In my own setting, elves live to be about two hundred (roughly the same for dwarves), though about the final 30-40 years of that is being "elderly," when most of them will want to retreat from everyday life. As a result, some elves are in positions of wealth and authority, but not all. This is a semi-mercantilist economic situation, not truly capitalist but with some such leanings, taking heavy inspiration from the Seven Voyages of Sinbad the Sailor. Some of the merchant-prince types are like Carnegie, using their wealth to improve the city, while others are metaphorical dragons sleeping on their beds of gold and jewels.
(In once case, it's a literal dragon! But that's a secret, the dragon masquerades as the new scion of each generation of a "family" of merchants.) Humans may not have the same lifespan, but generational wealth is generational wealth regardless of how it was obtained, and there are other advantages to having a changing face more often. Elves are also mostly native to the temperate southern forests, and are thus a small minority in the Tarrakhuna region where the game is primarily set. Half-elves are actually more common than elves, since I go for the 4e-style approach there. Those elves who do live in the "elf" forests tend toward much more restrained, village-style living for cultural and religious reasons,* more similar to the Nomad Tribes of the Tarrakhuna than the city-folk who are the usual suspects for fat-cat merchants.

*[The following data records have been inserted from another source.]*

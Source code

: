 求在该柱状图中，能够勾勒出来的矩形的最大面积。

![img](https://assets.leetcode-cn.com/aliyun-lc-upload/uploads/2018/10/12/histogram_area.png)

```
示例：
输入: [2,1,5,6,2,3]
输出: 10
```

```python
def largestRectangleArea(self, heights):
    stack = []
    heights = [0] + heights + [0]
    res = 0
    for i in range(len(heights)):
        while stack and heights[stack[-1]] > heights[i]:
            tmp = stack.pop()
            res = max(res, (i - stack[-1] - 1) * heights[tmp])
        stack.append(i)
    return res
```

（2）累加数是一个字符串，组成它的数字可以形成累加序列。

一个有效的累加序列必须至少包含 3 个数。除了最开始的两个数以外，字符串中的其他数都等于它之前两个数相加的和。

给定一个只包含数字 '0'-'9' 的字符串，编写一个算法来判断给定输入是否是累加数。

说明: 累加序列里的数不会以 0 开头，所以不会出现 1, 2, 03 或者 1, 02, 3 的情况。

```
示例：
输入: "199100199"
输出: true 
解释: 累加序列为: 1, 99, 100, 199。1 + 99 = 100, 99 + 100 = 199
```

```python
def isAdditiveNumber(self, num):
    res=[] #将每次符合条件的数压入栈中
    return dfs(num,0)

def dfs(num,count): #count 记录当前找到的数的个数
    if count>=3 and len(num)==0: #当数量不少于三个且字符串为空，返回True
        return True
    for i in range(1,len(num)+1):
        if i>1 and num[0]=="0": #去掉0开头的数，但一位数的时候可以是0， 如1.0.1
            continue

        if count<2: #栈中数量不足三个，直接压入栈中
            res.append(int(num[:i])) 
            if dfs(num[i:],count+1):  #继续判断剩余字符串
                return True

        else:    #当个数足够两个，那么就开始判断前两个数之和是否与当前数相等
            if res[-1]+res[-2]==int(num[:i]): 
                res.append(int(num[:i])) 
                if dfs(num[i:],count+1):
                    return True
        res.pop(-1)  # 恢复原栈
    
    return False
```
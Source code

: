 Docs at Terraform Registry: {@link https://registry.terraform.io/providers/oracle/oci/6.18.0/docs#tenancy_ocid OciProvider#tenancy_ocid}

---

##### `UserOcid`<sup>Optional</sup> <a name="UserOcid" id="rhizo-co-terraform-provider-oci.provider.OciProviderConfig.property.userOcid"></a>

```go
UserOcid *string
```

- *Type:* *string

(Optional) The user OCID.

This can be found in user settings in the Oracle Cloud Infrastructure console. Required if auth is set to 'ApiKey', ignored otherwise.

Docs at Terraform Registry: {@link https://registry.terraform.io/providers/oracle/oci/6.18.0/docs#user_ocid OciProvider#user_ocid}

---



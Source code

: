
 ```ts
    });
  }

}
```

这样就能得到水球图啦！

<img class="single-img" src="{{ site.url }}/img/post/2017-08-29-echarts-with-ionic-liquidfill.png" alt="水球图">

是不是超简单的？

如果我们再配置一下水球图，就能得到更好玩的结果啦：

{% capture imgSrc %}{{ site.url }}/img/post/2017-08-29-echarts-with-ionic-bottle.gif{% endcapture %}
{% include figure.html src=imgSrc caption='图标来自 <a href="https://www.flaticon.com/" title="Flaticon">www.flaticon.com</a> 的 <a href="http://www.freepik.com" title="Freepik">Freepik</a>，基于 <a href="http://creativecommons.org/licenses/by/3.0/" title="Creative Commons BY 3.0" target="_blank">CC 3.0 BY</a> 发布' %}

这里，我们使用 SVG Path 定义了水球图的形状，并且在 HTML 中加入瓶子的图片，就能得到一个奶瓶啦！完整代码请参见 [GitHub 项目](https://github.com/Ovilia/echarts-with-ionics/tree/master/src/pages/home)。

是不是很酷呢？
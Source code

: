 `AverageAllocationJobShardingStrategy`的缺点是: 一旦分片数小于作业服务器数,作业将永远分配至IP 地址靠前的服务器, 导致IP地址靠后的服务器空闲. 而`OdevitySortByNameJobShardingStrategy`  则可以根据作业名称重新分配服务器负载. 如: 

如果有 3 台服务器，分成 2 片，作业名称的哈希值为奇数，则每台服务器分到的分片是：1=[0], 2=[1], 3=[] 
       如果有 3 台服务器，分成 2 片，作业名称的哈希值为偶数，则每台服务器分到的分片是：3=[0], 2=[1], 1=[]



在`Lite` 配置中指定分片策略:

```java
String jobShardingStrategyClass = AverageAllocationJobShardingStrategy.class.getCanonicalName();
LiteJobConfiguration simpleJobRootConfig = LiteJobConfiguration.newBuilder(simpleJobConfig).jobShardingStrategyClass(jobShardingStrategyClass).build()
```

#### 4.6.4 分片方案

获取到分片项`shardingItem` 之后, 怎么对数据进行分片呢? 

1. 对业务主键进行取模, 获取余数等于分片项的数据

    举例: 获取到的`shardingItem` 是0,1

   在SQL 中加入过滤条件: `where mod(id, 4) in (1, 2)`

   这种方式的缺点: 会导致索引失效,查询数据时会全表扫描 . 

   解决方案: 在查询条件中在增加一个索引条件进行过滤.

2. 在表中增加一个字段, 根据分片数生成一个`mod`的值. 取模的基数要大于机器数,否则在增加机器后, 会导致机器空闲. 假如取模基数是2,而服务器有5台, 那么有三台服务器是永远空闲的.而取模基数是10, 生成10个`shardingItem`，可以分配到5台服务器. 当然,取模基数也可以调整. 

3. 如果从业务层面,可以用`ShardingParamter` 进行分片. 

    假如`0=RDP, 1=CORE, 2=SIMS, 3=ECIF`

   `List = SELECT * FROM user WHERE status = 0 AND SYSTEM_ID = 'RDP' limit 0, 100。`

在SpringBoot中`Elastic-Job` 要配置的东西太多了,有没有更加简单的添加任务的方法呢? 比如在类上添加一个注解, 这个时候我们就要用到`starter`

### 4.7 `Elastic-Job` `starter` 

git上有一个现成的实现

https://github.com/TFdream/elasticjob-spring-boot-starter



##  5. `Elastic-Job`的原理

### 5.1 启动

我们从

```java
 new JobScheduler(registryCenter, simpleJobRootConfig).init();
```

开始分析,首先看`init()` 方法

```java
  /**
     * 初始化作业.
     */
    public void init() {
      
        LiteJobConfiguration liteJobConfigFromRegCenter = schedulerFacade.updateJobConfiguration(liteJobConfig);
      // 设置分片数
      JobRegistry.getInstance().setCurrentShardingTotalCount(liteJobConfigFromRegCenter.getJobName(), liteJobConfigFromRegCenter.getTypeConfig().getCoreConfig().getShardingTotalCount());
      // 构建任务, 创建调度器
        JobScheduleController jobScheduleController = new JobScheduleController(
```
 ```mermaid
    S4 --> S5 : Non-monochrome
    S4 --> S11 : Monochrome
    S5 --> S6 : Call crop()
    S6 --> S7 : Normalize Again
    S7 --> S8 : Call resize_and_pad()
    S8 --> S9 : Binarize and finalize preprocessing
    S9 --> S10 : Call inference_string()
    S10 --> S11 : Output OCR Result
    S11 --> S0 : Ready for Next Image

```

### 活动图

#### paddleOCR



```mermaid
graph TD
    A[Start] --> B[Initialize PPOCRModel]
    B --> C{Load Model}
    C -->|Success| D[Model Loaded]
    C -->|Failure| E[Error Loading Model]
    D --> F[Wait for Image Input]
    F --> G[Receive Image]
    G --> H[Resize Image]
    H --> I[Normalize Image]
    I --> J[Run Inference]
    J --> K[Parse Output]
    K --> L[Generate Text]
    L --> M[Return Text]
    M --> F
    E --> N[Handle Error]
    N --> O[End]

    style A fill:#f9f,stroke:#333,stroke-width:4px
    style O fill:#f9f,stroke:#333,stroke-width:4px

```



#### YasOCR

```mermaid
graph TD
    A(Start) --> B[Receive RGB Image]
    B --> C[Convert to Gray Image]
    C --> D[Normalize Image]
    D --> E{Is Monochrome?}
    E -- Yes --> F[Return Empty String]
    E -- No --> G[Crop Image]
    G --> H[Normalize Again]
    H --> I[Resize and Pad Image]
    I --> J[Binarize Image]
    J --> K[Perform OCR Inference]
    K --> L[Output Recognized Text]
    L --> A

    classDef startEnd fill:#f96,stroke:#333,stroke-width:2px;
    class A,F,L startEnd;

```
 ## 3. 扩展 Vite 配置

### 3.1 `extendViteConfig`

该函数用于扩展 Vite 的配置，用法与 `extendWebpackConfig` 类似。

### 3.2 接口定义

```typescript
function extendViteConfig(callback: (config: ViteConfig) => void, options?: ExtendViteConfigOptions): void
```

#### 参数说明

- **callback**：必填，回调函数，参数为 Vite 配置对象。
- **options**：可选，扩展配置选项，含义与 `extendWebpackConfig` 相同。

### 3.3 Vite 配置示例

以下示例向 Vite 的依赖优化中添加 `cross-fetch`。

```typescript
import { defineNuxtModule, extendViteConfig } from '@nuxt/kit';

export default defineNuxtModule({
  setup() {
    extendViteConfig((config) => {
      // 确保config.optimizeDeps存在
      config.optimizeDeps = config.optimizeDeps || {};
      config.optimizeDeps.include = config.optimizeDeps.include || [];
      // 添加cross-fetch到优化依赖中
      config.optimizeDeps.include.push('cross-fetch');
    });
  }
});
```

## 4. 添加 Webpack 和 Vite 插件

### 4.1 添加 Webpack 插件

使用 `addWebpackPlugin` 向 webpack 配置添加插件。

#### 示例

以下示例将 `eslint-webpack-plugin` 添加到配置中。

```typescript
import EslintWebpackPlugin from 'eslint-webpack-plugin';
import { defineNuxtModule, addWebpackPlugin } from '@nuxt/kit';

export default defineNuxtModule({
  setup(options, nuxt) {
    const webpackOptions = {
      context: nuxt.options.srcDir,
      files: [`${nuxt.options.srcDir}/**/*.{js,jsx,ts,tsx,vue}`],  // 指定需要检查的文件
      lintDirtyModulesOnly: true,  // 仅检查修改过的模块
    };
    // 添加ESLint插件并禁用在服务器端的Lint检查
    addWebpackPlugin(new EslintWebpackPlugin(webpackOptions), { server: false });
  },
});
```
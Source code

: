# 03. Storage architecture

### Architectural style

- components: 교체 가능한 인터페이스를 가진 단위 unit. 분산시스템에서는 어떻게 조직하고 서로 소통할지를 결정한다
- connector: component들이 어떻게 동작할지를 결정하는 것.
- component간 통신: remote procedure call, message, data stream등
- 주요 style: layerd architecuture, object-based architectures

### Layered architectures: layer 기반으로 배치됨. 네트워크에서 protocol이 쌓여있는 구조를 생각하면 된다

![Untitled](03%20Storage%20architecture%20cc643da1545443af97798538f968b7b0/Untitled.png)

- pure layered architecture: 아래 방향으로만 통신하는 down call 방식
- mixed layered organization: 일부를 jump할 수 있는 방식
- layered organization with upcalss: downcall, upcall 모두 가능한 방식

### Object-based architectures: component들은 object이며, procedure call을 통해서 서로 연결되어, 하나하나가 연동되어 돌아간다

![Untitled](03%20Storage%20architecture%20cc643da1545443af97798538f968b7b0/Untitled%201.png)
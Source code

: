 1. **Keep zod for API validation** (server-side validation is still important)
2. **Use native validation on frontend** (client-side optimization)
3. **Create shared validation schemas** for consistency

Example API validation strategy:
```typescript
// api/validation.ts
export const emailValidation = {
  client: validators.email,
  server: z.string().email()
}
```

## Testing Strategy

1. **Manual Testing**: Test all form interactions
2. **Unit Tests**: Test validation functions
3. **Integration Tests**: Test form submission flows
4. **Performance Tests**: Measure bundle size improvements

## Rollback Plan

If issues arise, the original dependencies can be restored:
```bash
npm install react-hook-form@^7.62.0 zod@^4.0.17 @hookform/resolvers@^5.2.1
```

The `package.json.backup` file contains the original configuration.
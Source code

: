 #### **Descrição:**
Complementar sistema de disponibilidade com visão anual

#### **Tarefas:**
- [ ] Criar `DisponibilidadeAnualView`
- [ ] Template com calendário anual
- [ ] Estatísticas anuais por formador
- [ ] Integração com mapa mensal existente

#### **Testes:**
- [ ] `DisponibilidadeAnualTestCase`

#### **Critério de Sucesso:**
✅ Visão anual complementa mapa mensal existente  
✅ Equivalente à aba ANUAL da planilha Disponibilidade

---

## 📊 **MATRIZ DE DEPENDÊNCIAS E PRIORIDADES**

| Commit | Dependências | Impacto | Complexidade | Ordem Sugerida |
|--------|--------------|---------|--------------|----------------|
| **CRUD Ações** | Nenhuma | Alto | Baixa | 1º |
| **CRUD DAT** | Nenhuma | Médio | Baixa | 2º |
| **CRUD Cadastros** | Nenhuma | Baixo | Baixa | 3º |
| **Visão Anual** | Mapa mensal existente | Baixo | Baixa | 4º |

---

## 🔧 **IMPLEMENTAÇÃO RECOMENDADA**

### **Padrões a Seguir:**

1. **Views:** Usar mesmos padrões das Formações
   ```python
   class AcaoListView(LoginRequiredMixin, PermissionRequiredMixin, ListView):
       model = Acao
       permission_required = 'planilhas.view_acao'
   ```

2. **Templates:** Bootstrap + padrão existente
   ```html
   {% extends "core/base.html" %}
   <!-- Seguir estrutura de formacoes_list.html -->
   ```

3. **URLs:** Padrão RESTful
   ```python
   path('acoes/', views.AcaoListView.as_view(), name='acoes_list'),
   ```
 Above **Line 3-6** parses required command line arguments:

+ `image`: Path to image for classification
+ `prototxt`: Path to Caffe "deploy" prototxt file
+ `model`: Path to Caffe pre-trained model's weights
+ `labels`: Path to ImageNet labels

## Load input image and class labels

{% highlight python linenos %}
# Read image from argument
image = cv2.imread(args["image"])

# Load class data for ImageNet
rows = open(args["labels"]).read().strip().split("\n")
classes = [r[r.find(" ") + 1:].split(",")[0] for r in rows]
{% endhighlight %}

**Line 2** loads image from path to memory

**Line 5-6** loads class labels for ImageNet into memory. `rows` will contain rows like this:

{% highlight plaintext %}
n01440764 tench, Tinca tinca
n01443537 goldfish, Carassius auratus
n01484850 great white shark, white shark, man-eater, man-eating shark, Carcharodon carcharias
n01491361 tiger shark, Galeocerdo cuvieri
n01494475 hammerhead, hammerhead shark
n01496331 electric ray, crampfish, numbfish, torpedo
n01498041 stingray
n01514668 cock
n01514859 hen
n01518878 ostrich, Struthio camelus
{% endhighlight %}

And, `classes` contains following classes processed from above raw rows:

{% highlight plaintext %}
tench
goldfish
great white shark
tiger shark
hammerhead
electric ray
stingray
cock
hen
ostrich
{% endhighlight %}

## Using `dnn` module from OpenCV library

*Long story short: they are the remnants of the El'Adrin civilization, somehow altered by the event that the rest of their civilization fled from into a pocket dimension. They have long awaited the "return." Many areas of their forest cannot be permanently settled, as new buildings crumble at ridiculous rates; this is a "curse" meant to keep outsiders from colonizing the El'Adrin former holdings, so that they won't kill anyone when their cities re-integrate with the mortal world after the "return." What exactly they were escaping, why it would have ended their civilization (other than "because magic changed"), and what must be done so they can return, are all open questions we'll resolve as we work through our Battlemaster's personal story.
"Show, don't tell" is alive and well in media. And it shows us that Elves don't fit the blurbs and excerpts that get assigned to them.
"Show, don't tell" has its limits though, and I find "broad sweeping conceptions about an entire culture" are often hard or even impossible to demonstrate purely through showing. Mostly because showing is, by its very essence, about particulars: individual people, single buildings or marketplaces, a particular piece of music or local cuisine etc. Could one capture the incredible depth and variety (and beauty) of Hindu religious practice exclusively through showing individual believers? Maybe, but that's gonna be a huge amount of work, taking up a significant chunk of the story, and you're going to need like five different characters who all go into fairly deep detail about their practices. That's not really feasible.
"Show, don't tell" is important when a deep, dramatic, impactful moment is desired. Doing the reverse is in fact quite useful in many cases, where only the gist is necessary to keep the story moving forward and an in-depth "shown" depiction would weigh down the story with turgid prose.